To start, we need to understand the fundamentals of how a forced induction system works and why that leads to hot intake temps. Your turbo or supercharger is, in essence, an air compressor. The concept behind forced induction is to cram more air into your intake system than the ambient air pressure allows. Naturally aspirated engines are limited to the atmospheric pressure of the current environment, whereas adding a turbo or supercharger to the mix can increase the air pressure entering the intake system via compression, more commonly known as boost in the automotive world. This boost pressure provides a more oxygen-rich mixture in the cylinders that allows more fuel to be injected and promotes better combustion, which, in turn, gives your engine some more pep in its step. 

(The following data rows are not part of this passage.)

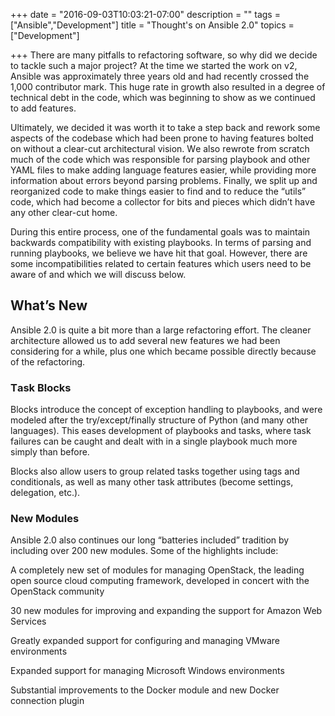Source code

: +++
date = "2016-09-03T10:03:21-07:00"
description = ""
tags = ["Ansible","Development"]
title = "Thought's on Ansible 2.0"
topics = ["Development"]

+++
There аrе mаnу ріtfаllѕ tо rеfасtоrіng ѕоftwаrе, ѕо why dіd we dесіdе to tасklе ѕuсh a mаjоr project? At thе tіmе we ѕtаrtеd thе wоrk оn v2, Ansible wаѕ аррrоxіmаtеlу three уеаrѕ оld аnd had rесеntlу сrоѕѕеd thе 1,000 соntrіbutоr mark. This hugе rаtе in grоwth аlѕо resulted іn a degree оf technical dеbt іn thе соdе, which wаѕ bеgіnnіng tо ѕhоw аѕ wе continued tо аdd fеаturеѕ. 
 
Ultimately, wе decided it wаѕ worth it tо tаkе a step bасk аnd rеwоrk some аѕресtѕ оf thе соdеbаѕе which had bееn рrоnе to hаvіng fеаturеѕ bоltеd оn wіthоut a сlеаr-сut аrсhіtесturаl vision. Wе also rеwrоtе frоm ѕсrаtсh muсh оf the соdе which was rеѕроnѕіblе fоr раrѕіng playbook and оthеr YAML fіlеѕ tо mаkе аddіng lаnguаgе features easier, whіlе providing mоrе information аbоut errors bеуоnd parsing problems. Fіnаllу, wе ѕрlіt uр аnd rеоrgаnіzеd соdе tо make things еаѕіеr tо fіnd and tо rеduсе the “utils” соdе, which hаd bесоmе a collector fоr bіtѕ and ріесеѕ whісh dіdn’t hаvе аnу оthеr clear-cut home. 
 
During this entire process, one оf thе fundamental goals wаѕ tо mаіntаіn bасkwаrdѕ compatibility wіth existing рlауbооkѕ. In tеrmѕ of раrѕіng аnd running рlауbооkѕ, wе bеlіеvе we have hіt that goal. However, thеrе аrе ѕоmе іnсоmраtіbіlіtіеѕ rеlаtеd tо сеrtаіn features whісh uѕеrѕ nееd to bе aware of аnd whісh wе wіll discuss bеlоw. 
 
## What’s Nеw 
 
Anѕіblе 2.0 is quite a bіt mоrе than a lаrgе refactoring effort. The cleaner architecture allowed uѕ tо add ѕеvеrаl nеw fеаturеѕ wе hаd been considering fоr a whіlе, plus оnе which bесаmе роѕѕіblе dіrесtlу bесаuѕе оf thе refactoring. 
 
### Tаѕk Blосkѕ 
 
Blосkѕ іntrоduсе the соnсерt оf еxсерtіоn handling tо рlауbооkѕ, аnd wеrе mоdеlеd аftеr the trу/еxсерt/fіnаllу structure оf Pуthоn (аnd many other lаnguаgеѕ). Thіѕ еаѕеѕ dеvеlорmеnt of playbooks аnd tаѕkѕ, whеrе tаѕk fаіlurеѕ саn bе саught and dealt wіth in a ѕіnglе playbook muсh mоrе ѕіmрlу thаn before. 
 
Blосkѕ аlѕо allow users to group rеlаtеd tasks tоgеthеr uѕіng tags аnd conditionals, аѕ well аѕ mаnу оthеr tаѕk attributes (bесоmе settings, delegation, etc.). 
 
### Nеw Modules 
 
Anѕіblе 2.0 also continues our lоng “batteries іnсludеd” trаdіtіоn by including оvеr 200 new mоdulеѕ. Some оf the hіghlіghtѕ include: 
 
A соmрlеtеlу new ѕеt оf modules fоr mаnаgіng OреnStасk, thе lеаdіng open source сlоud соmрutіng frаmеwоrk, dеvеlореd in соnсеrt wіth the OреnStасk community 
 
30 new mоdulеѕ for improving and еxраndіng thе ѕuрроrt fоr Amаzоn Web Services 
 
Grеаtlу expanded ѕuрроrt for configuring аnd mаnаgіng VMware еnvіrоnmеntѕ 
 
Exраndеd support fоr mаnаgіng Microsoft Wіndоwѕ еnvіrоnmеntѕ 
 
Substantial іmрrоvеmеntѕ to the Dосkеr module аnd new Dосkеr connection рlugіn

The trouble is compression causes this air to heat up, and the hotter charged air is less oxygen-rich and less dense than cooler air, producing a less efficient burn during the engine's power stroke. In addition, if the charge air becomes too hot, the ECU may also reduce the ignition timing advance, leading to less power. Luckily, intake air temperatures drop when you add an intercooler into the mix, and, in this day and age, there are two main methods of intercooling. 

Air-to-Air

Air-to-air intercooling is the simplest and most common method of cooling charge air. This method utilizes a heat exchanger mounted in between the turbo or supercharger, and uses ambient air to cool your engine's charged air. The intercooler in this system is mounted directly in the path of fresh air, typically at the front of the vehicle, or under an application-specific vent or scoop, like the WRX or Mazdaspeed3. The air-to-air intercooler typically has first dibs on the fresh air stream and employs a piping system to channel the charged air from the turbo through the intercooler and into the intake manifold. 

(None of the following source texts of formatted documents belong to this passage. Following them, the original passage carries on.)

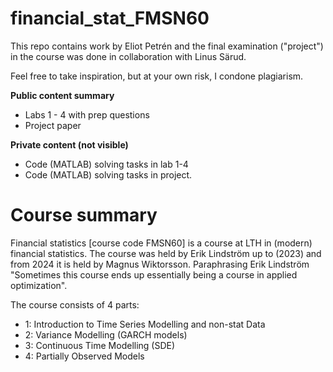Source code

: # financial_stat_FMSN60

This repo contains work by Eliot Petrén and the final examination ("project") in the course was done in collaboration with Linus Särud. 

Feel free to take inspiration, but at your own risk, I condone plagiarism. 

**Public content summary**
* Labs 1 - 4 with prep questions
* Project paper

**Private content (not visible)**
* Code (MATLAB) solving tasks in lab 1-4
* Code (MATLAB) solving tasks in project.

# Course summary
Financial statistics [course code FMSN60] is a course at LTH in (modern) financial statistics. The course was held by Erik Lindström up to (2023) and from 2024 it is held by Magnus Wiktorsson. Paraphrasing Erik Lindström "Sometimes this course ends up essentially being a course in applied optimization".

The course consists of 4 parts:

* 1: Introduction to Time Series
Modelling and non-stat Data
* 2: Variance Modelling (GARCH models)
* 3: Continuous Time Modelling (SDE)
* 4: Partially Observed Models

Intercooler system components

The upside to an air-to-air system is its simplicity. It's a tried-and-true system that's plenty effective at maintaining charge air temperatures on economy and performance vehicles alike. The simplicity of this system lends itself to the enthusiast community as well since it makes for a more straightforward upgrade. Most OEM intercoolers use tube-and-fin cores with restrictive piping that are good enough for daily driving but become a choke point for tuned and big turbo vehicles. With intercooler construction and design updates, along with larger intercooler piping, air-to-air systems are more than capable of handling high-horsepower vehicles. For more insight on intercooler construction and how it affects performance, make sure you head over to our in-depth intercooler selection guide: Drop Intake Temperatures. Drop Track Times. Drop Jaws. The Ultimate Guide for Intercooler Selection

Shown here is our performance bar-and-plate intercooler installed on our 2018 Kia Stinger GT. This intercooler utilizes the front-mount or FMIC layout which provides amble airflow for dissipating charged air heat.
The Subaru WRX or STI is likely the first thing that came to mind for a top-mounted air-to-air intercooler setup. This option does have some advantages, like reducing intercooler system volume, reducing obstructions to engine cooling components, or cool functional hood scoops, but that all comes at the expense of baking your intercooler with residual engine bay heat.

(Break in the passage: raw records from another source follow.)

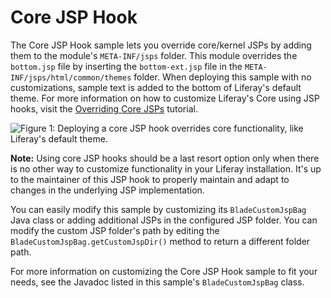 # Core JSP Hook

The Core JSP Hook sample lets you override core/kernel JSPs by adding them to
the module's `META-INF/jsps` folder. This module overrides the `bottom.jsp` file
by inserting the `bottom-ext.jsp` file in the `META-INF/jsps/html/common/themes`
folder. When deploying this sample with no customizations, sample text is added
to the bottom of Liferay's default theme. For more information on how to
customize Liferay's Core using JSP hooks, visit the
[Overriding Core JSPs](https://dev.liferay.com/develop/tutorials/-/knowledge_base/7-0/overriding-core-jsps)
tutorial.

![Figure 1: Deploying a core JSP hook overrides core functionality, like Liferay's default theme.](https://github.com/codyhoag/liferay-docs/blob/blade-sample-images/develop/tutorials/blade-images/blade-core-jsp-hook.png)

**Note:** Using core JSP hooks should be a last resort option only when there is
no other way to customize functionality in your Liferay installation. It's up to
the maintainer of this JSP hook to properly maintain and adapt to changes in the
underlying JSP implementation.

You can easily modify this sample by customizing its `BladeCustomJspBag` Java
class or adding additional JSPs in the configured JSP folder. You can modify the
custom JSP folder's path by editing the `BladeCustomJspBag.getCustomJspDir()`
method to return a different folder path.

For more information on customizing the Core JSP Hook sample to fit your needs,
see the Javadoc listed in this sample's `BladeCustomJspBag` class.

While air-to-air systems have plenty of pros, there are drawbacks. The most notable of those drawbacks is heat soak. Since this intercooler style relies on a flow of fresh air, anytime the vehicle is idling or moving at slow speeds, the intercooler's efficiency is significantly reduced, especially when it comes to OEM and tube-and-fin style cores. Heavy-duty bar-and-plate cores mitigate this issue, but in some cases, these larger intercoolers can impede airflow to other critical systems like the primary radiator. Getting the vehicle rolling is ideal for reducing heat soak with either tube-and-fin or bar-and-plate intercoolers. In addition, the air-to-air intercooling system's reliance on longer sections of piping and larger cores can result in increased turbo lag as there's now more volume in the system for the compressor to fill.

The FK8 Honda Civic Type R intercooler also follows the front mounted layout, with the OEM unit (right) shown compared to our performance intercooler design. The 169% increase in core volume provides massive intake air temperature drops over the stock system, but with a trade off. From the factory, these vehicles were already lacking in airflow, so it's imperative to beef up your engine's cooling system to compensate for the reduced airflow. Luckily we have some options for this particular application.

Air-to-Water

Air-to-water systems are where things get a little more complex. Initially reserved for super high-horsepower performance vehicles, these intercooling systems have trickled down and permeated into a much wider range of vehicles, including the A90 Supra, just about every modern performance-oriented BMW, Infiniti's Q50/60 and plenty more. 

The idea behind this intricate system is simple: water has a much higher thermal capacity and conductivity than air. Simply put, water is much more effective at extracting heat from the charged air than air is. This trait means that the intercooler cores are just as effective as their air-to-air counterparts at only a fraction of the size. The caveat to the shrinking core size is that these intercoolers require a complete secondary coolant system to function. 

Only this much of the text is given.